Swinomish Tribe measures changes to shellfish over decades on Kukutali Preserve

Tiffany Hoyopatubbi, water resources specialist, uses a quadrat to sample shellfish species on the beach on Kukutali Preserve

Tiffany Hoyopatubbi, water resources specialist, uses a quadrat to sample shellfish species on the beach on Kukutali Preserve

The never-realized plans to build a nuclear power plant on Kiket Island has a legacy that’s proven useful to the Swinomish Tribe.

The 1969 power plant proposal attracted researchers to study the island’s ecology. Among these was then-graduate student Jon Houghton, who established permanent transects around Kiket Island to study intertidal ecology and measure, among other things, clam density and biomass. In 2011, Swinomish shellfish biologist Julie Barber worked with the tribe’s water resources program to survey the same transects as Houghton to quantify ecological change over the past four decades.

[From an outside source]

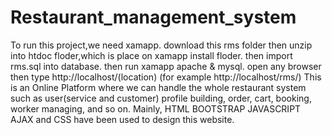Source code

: # Restaurant_management_system
To run this project,we need xamapp. download this rms folder then unzip into htdoc floder,which is place on xamapp install floder. then import rms.sql into database. then run xamapp apache &amp; mysql. open any browser then type http://localhost/(location) (for example http://localhost/rms/)
This is an Online Platform where we can handle the whole restaurant system such as user(service and customer) profile building, order, cart, booking, worker managing, and so on. Mainly, HTML BOOTSTRAP JAVASCRIPT AJAX and CSS have been used to design this website.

In the decades since the power plant plans were scrapped, Kiket Island was privately owned. For at least the past two decades, tribal members were discouraged by upland owners from harvesting on the tribally owned tidelands. This long-term lack of harvest pressure now provides Swinomish with the unusual opportunity to study unharvested clam populations.

In 2010, the Swinomish Tribe and the state of Washington purchased the island and now jointly manage it as the Kukutali Preserve.

At the time of Houghton’s surveys, butter clams were the preferred shellfish harvested on Kiket Island. Since no one had been harvesting there for two decades, Barber was not surprised to learn that the number and size of butter clams has increased substantially since the 1970s.

The biomass of native littleneck clams, on the other hand, has declined significantly, and researchers don’t know why.

Comparing the data from Kiket Island with other nearby beaches shows that the littleneck clam decline appears to be a trend. The increase in butter clams is believed to be a trend on these other beaches as well, but Barber doesn’t have enough data yet to know for sure.

Barber is working with other tribes and the state Department of Fish and Wildlife to compare data throughout the region. Her eventual goal is to create a Puget Sound map that shows the temporal change in bivalve biomass by bivalve management region.

“That would help us at least map out where these changes are occurring,” she said. “You can’t easily find out why this is happening until you know where these changes are happening.”

Swinomish staff who assisted in the surveys included Todd Mitchell, Tiffany Hoyopatubbi, Tanisha Gobert, Courtney Greiner and Jennifer Ratfield.